• Your assignment
Please restate, word for word, each line from the one containing "- ✅ **Автоматизация**: Ежедневные" through the end of the entries below.

BEGIN Records

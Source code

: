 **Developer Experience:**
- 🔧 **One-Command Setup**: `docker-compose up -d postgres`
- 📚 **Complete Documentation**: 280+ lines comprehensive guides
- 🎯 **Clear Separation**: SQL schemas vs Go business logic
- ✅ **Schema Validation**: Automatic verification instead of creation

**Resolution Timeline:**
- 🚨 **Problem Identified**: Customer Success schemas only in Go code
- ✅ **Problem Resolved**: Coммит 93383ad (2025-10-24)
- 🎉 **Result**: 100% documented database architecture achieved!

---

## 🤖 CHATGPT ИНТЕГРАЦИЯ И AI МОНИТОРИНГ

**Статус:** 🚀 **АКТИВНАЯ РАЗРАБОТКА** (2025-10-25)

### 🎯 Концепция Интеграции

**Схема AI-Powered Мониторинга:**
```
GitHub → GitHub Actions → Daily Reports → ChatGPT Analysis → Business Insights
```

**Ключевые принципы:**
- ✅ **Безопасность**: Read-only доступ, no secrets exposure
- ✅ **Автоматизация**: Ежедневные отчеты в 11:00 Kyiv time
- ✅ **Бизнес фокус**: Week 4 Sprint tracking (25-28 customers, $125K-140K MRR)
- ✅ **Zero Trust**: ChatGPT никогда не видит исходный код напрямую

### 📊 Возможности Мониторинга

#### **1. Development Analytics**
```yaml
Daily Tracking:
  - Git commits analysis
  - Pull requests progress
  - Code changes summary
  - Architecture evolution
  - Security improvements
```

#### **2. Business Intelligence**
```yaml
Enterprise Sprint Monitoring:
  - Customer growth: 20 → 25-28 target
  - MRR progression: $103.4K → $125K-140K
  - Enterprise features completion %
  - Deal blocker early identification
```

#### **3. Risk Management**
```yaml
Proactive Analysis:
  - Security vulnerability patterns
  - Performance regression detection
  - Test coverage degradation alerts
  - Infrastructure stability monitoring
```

END Records

• Solution for this exercise
- ✅ **Автоматизация**: Ежедневные отчеты в 11:00 Kyiv time
- ✅ **Бизнес фокус**: Week 4 Sprint tracking (25-28 customers, $125K-140K MRR)
- ✅ **Zero Trust**: ChatGPT никогда не видит исходный код напрямую

### 📊 Возможности Мониторинга

#### **1. Development Analytics**
```yaml
Daily Tracking:
  - Git commits analysis
  - Pull requests progress
  - Code changes summary
  - Architecture evolution
  - Security improvements
```

#### **2. Business Intelligence**
```yaml
Enterprise Sprint Monitoring:
  - Customer growth: 20 → 25-28 target
  - MRR progression: $103.4K → $125K-140K
  - Enterprise features completion %
  - Deal blocker early identification
```

#### **3. Risk Management**
```yaml
Proactive Analysis:
  - Security vulnerability patterns
  - Performance regression detection
  - Test coverage degradation alerts
  - Infrastructure stability monitoring
```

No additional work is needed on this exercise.